Militão acquired Carneiro & Gaspar in 1875 and changed it name to Photographia Americana. The studio has received numerous famous figures in its twenty years of operation. Despite this, the price charged for the photos was one of the cheapest in the city: five thousand réis. The studio was located in front of the Rosário church, frequented the Afro-Brazilian population of São Paulo; he photographed the Black population of the city as ordinary citizens rather than as slaves.

Militão worked mainly in São Paulo between 1862 and 1887, producing images of houses, farms, public buildings, streets and panoramic shots; and organized albums with some of these urban scenes. The photographer also made portraits during excursions to other cities, especially during annual festivals.
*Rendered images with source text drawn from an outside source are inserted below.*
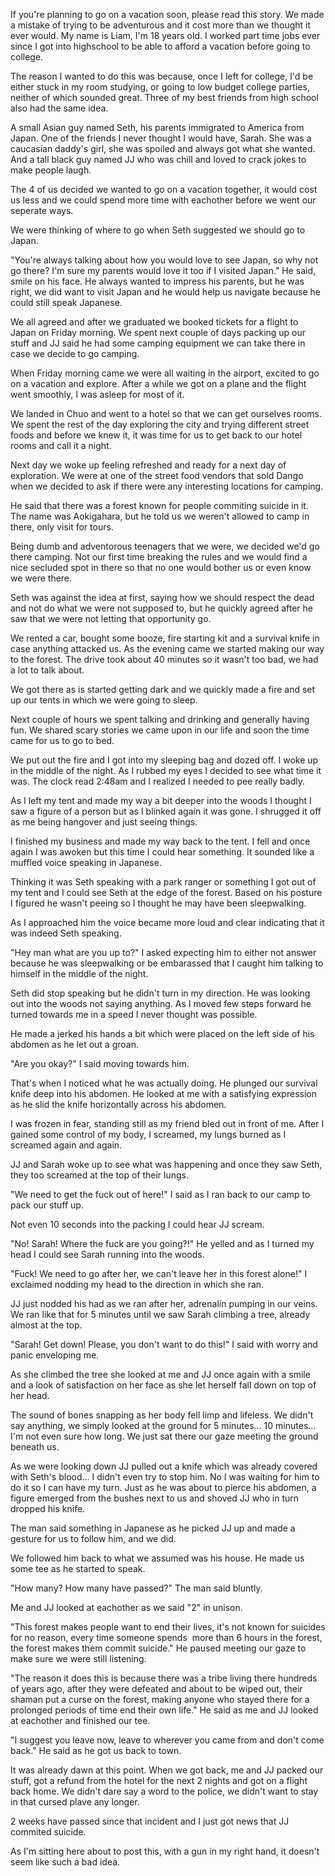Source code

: If you're planning to go on a vacation soon, please read this story. We made a mistake of trying to be adventurous and it cost more than we thought it ever would. My name is Liam, I'm 18 years old. I worked part time jobs ever since I got into highschool to be able to afford a vacation before going to college. 

The reason I wanted to do this was because, once I left for college, I'd be either stuck in my room studying, or going to low budget college parties, neither of which sounded great. Three of my best friends from high school also had the same idea. 

A small Asian guy named Seth, his parents immigrated to America from Japan.
One of the friends I never thought I would have, Sarah. She was a caucasian daddy's girl, she was spoiled and always got what she wanted.
And a tall black guy named JJ who was chill and loved to crack jokes to make people laugh. 

The 4 of us decided we wanted to go on a vacation together, it would cost us less and we could spend more time with eachother before we went our seperate ways. 

We were thinking of where to go when Seth suggested we should go to Japan. 

"You're always talking about how you would love to see Japan, so why not go there? I'm sure my parents would love it too if I visited Japan." He said, smile on his face. He always wanted to impress his parents, but he was right, we did want to visit Japan and he would help us navigate because he could still speak Japanese. 

We all agreed and after we graduated we booked tickets for a flight to Japan on Friday morning. We spent next couple of days packing up our stuff and JJ said he had some camping equipment we can take there in case we decide to go camping. 

When Friday morning came we were all waiting in the airport, excited to go on a vacation and explore. After a while we got on a plane and the flight went smoothly, I was asleep for most of it. 

We landed in Chuo and went to a hotel so that we can get ourselves rooms. We spent the rest of the day exploring the city and trying different street foods and before we knew it, it was time for us to get back to our hotel rooms and call it a night. 

Next day we woke up feeling refreshed and ready for a next day of exploration. We were at one of the street food vendors that sold Dango when we decided to ask if there were any interesting locations for camping. 

He said that there was a forest known for people commiting suicide in it. The name was Aokigahara, but he told us we weren't allowed to camp in there, only visit for tours. 

Being dumb and adventorous teenagers that we were, we decided we'd go there camping. Not our first time breaking the rules and we would find a nice secluded spot in there so that no one would bother us or even know we were there. 

Seth was against the idea at first, saying how we should respect the dead and not do what we were not supposed to, but he quickly agreed after he saw that we were not letting that opportunity go. 

We rented a car, bought some booze, fire starting kit and a survival knife in case anything attacked us. As the evening came we started making our way to the forest. The drive took about 40 minutes so it wasn't too bad, we had a lot to talk about. 

We got there as is started getting dark and we quickly made a fire and set up our tents in which we were going to sleep. 

Next couple of hours we spent talking and drinking and generally having fun. We shared scary stories we came upon in our life and soon the time came for us to go to bed. 

We put out the fire and I got into my sleeping bag and dozed off. I woke up in the middle of the night. As I rubbed my eyes I decided to see what time it was. The clock read 2:48am and I realized I needed to pee really badly. 

As I left my tent and made my way a bit deeper into the woods I thought I saw a figure of a person but as I blinked again it was gone. I shrugged it off as me being hangover and just seeing things. 

I finished my business and made my way back to the tent. I fell and once again I was awoken but this time I could hear something. It sounded like a muffled voice speaking in Japanese. 

Thinking it was Seth speaking with a park ranger or something I got out of my tent and I could see Seth at the edge of the forest. Based on his posture I figured he wasn't peeing so I thought he may have been sleepwalking. 

As I approached him the voice became more loud and clear indicating that it was indeed Seth speaking. 

"Hey man what are you up to?" I asked expecting him to either not answer because he was sleepwalking or be embarassed that I caught him talking to himself in the middle of the night. 

Seth did stop speaking but he didn't turn in my direction. He was looking out into the woods not saying anything. As I moved few steps forward he turned towards me in a speed I never thought was possible. 

He made a jerked his hands a bit which were placed on the left side of his abdomen as he let out a groan. 

"Are you okay?" I said moving towards him. 

That's when I noticed what he was actually doing. He plunged our survival knife deep into his abdomen. He looked at me with a satisfying expression as he slid the knife horizontally across his abdomen. 

I was frozen in fear, standing still as my friend bled out in front of me. After I gained some control of my body, I screamed, my lungs burned as I screamed again and again. 

JJ and Sarah woke up to see what was happening and once they saw Seth, they too screamed at the top of their lungs. 

"We need to get the fuck out of here!" I said as I ran back to our camp to pack our stuff up. 

Not even 10 seconds into the packing I could hear JJ scream. 

"No! Sarah! Where the fuck are you going?!" He yelled and as I turned my head I could see Sarah running into the woods. 

"Fuck! We need to go after her, we can't leave her in this forest alone!" I exclaimed nodding my head to the direction in which she ran. 

JJ just nodded his had as we ran after her, adrenalin pumping in our veins. We ran like that for 5 minutes until we saw Sarah climbing a tree, already almost at the top. 

"Sarah! Get down! Please, you don't want to do this!" I said with worry and panic enveloping me. 

As she climbed the tree she looked at me and JJ once again with a smile and a look of satisfaction on her face as she let herself fall down on top of her head. 

The sound of bones snapping as her body fell limp and lifeless. We didn't say anything, we simply looked at the ground for 5 minutes... 10 minutes... I'm not even sure how long. We just sat there our gaze meeting the ground beneath us. 

As we were looking down JJ pulled out a knife which was already covered with Seth's blood... I didn't even try to stop him. No I was waiting for him to do it so I can have my turn. Just as he was about to pierce his abdomen, a figure emerged from the bushes next to us and shoved JJ who in turn dropped his knife. 

The man said something in Japanese as he picked JJ up and made a gesture for us to follow him, and we did. 

We followed him back to what we assumed was his house. He made us some tee as he started to speak. 

"How many? How many have passed?" The man said bluntly. 

Me and JJ looked at eachother as we said "2" in unison. 

"This forest makes people want to end their lives, it's not known for suicides for no reason, every time someone spends  more than 6 hours in the forest, the forest makes them commit suicide." He paused meeting our gaze to make sure we were still listening. 

"The reason it does this is because there was a tribe living there hundreds of years ago, after they were defeated and about to be wiped out, their shaman put a curse on the forest, making anyone who stayed there for a prolonged periods of time end their own life." He said as me and JJ looked at eachother and finished our tee. 

"I suggest you leave now, leave to wherever you came from and don't come back." He said as he got us back to town. 

It was already dawn at this point. When we got back, me and JJ packed our stuff, got a refund from the hotel for the next 2 nights and got on a flight back home. We didn't dare say a word to the police, we didn't want to stay in that cursed plave any longer. 

2 weeks have passed since that incident and I just got news that JJ commited suicide. 

As I'm sitting here about to post this, with a gun in my right hand, it doesn't seem like such a bad idea.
Some of his famous clients were the emperor, Dom Pedro II, the Empress Teresa Cristina, the jurist and politician Ruy Barbosa, the poet Castro Alves, the abolitionists Luís Gama and Joaquim Nabuco, Antônio de Lacerda Franco, José Maria Lisbon, Eduardo da Silva Prado, Friar Germano de Annecy and Rodolfo Amoedo.
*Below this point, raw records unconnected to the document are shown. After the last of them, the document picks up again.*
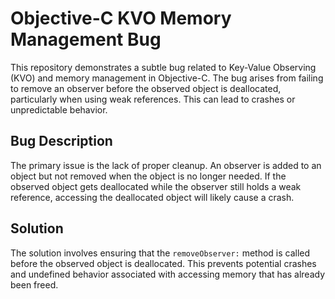 # Objective-C KVO Memory Management Bug

This repository demonstrates a subtle bug related to Key-Value Observing (KVO) and memory management in Objective-C.  The bug arises from failing to remove an observer before the observed object is deallocated, particularly when using weak references. This can lead to crashes or unpredictable behavior.

## Bug Description
The primary issue is the lack of proper cleanup.  An observer is added to an object but not removed when the object is no longer needed.  If the observed object gets deallocated while the observer still holds a weak reference, accessing the deallocated object will likely cause a crash.

## Solution
The solution involves ensuring that the `removeObserver:` method is called before the observed object is deallocated. This prevents potential crashes and undefined behavior associated with accessing memory that has already been freed.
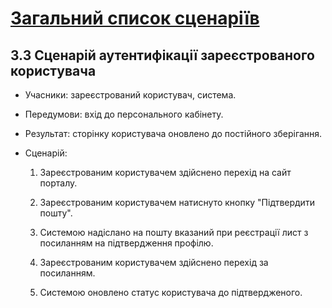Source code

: # [Загальний список сценаріїв](https://github.com/MkZb/ODB/blob/master/doc/requests.md#3-%D1%81%D1%86%D0%B5%D0%BD%D0%B0%D1%80%D1%96%D1%97)
## 3.3 Сценарій аутентифікації зареєстрованого користувача

- Учасники: зареєстрований користувач, система.

- Передумови: вхід до персонального кабінету.

- Результат: сторінку користувача оновлено до постійного зберігання.

- Сценарій:

	1. Зареєстрованим користувачем здійснено перехід на сайт порталу.
		
	2. Зареєстрованим користувачем натиснуто кнопку "Підтвердити пошту".
		
	3. Системою надіслано на пошту вказаний при реєстрації лист з посиланням на підтвердження профілю.
		
	4. Зареєстрованим користувачем здійснено перехід за посиланням.
	
	6. Системою оновлено статус користувача до підтвердженого.

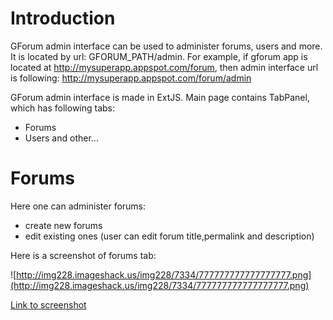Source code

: # Introduction #

GForum admin interface can be used to administer forums, users and more. It is located by url: GFORUM\_PATH/admin. For example, if gforum app is located at http://mysuperapp.appspot.com/forum, then admin interface url is following: http://mysuperapp.appspot.com/forum/admin

GForum admin interface is made in ExtJS. Main page contains TabPanel, which has following tabs:
  * Forums
  * Users
and other...

# Forums #

Here one can administer forums:
  * create new forums
  * edit existing ones (user can edit forum title,permalink and description)

Here is a screenshot of forums tab:

![http://img228.imageshack.us/img228/7334/777777777777777777.png](http://img228.imageshack.us/img228/7334/777777777777777777.png)

[Link to screenshot](http://img228.imageshack.us/img228/7334/777777777777777777.png)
Despite the increasing popularity of the photographic market in 1884, Militão facing serious commercial problems. He decided to put Photographia Americana up for sale in 1885, and auctioned off his furniture and equipment to travel to Europe. Despite disposing of the entire Photographia Americana laboratory and auctioning off photographic machines, materials and equipment, Militão kept the textual and iconographic documentation of the business. The collection was maintained by the family of his eldest son, Luiz Gonzaga de Azevedo, with whom the photographer maintained close ties until his death.
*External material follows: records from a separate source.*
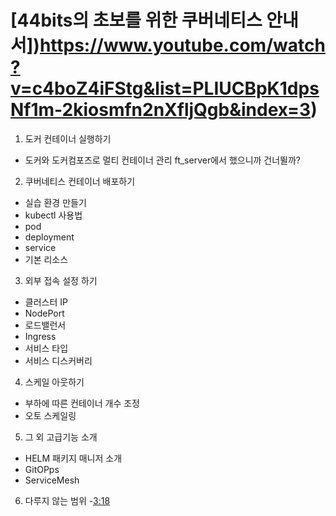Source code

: # [44bits의 초보를 위한 쿠버네티스 안내서])https://www.youtube.com/watch?v=c4boZ4iFStg&list=PLIUCBpK1dpsNf1m-2kiosmfn2nXfljQgb&index=3)

1. 도커 컨테이너 실행하기
  - 도커와 도커컴포즈로 멀티 컨테이너 관리
ft_server에서 했으니까 건너뛸까?

2. 쿠버네티스 컨테이너 배포하기
  - 실습 환경 만들기
  - kubectl 사용법
  - pod
  - deployment
  - service
  - 기본 리소스
  
3. 외부 접속 설정 하기
  - 클러스터 IP
  - NodePort
  - 로드밸런서
  - Ingress
  - 서비스 타입
  - 서비스 디스커버리

4. 스케일 아웃하기
  - 부하에 따른 컨테이너 개수 조정
  - 오토 스케일링
  
5. 그 외 고급기능 소개
  - HELM 패키지 매니저 소개
  - GitOPps
  - ServiceMesh
  
6. 다루지 않는 범위 -[3:18](https://www.youtube.com/watch?v=c4boZ4iFStg&list=PLIUCBpK1dpsNf1m-2kiosmfn2nXfljQgb&index=3)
Probably influenced by the popularity of photographic albums featuring images of European cities, he produced similar albums focused on changes in the urban landscape of the city of São Paulo. He released Álbum Comparativo de Vistas da Cidade de São Paulo (1862-1887) in 1887, defined a model for urban landscape photography that focused on the comparison of urban landscapes between times. He Made other albums of the same kind, among them Vistas da Cidade de São Paulo (1863), Álbum de vistas da Cidade de Santos (1864-65), Álbum de vistas da Estrada de Ferro Santos Jundiaí (1868) and Álbum Comparativo de Vistas da Cidade de São Paulo (1862-1887).

Militão died on May 24, 1905, in São Paulo.

==Militão Augusto de Azevedo Collection at the Paulista Museum of the University of São Paulo==

Militão Augusto de Azevedo Collection at the Paulista Museum of the University of São Paulo is made up of the documentation and office ephemera from Carneiro & Gaspar and Photographia Americana. It includes 12,000 portraits originally produced in the carte-de-visite and cabinet-portrait. The portraits are gathered in six leather bindings, with dates engraved on the spines, glued whole or cut out in order to identify only the customer's face.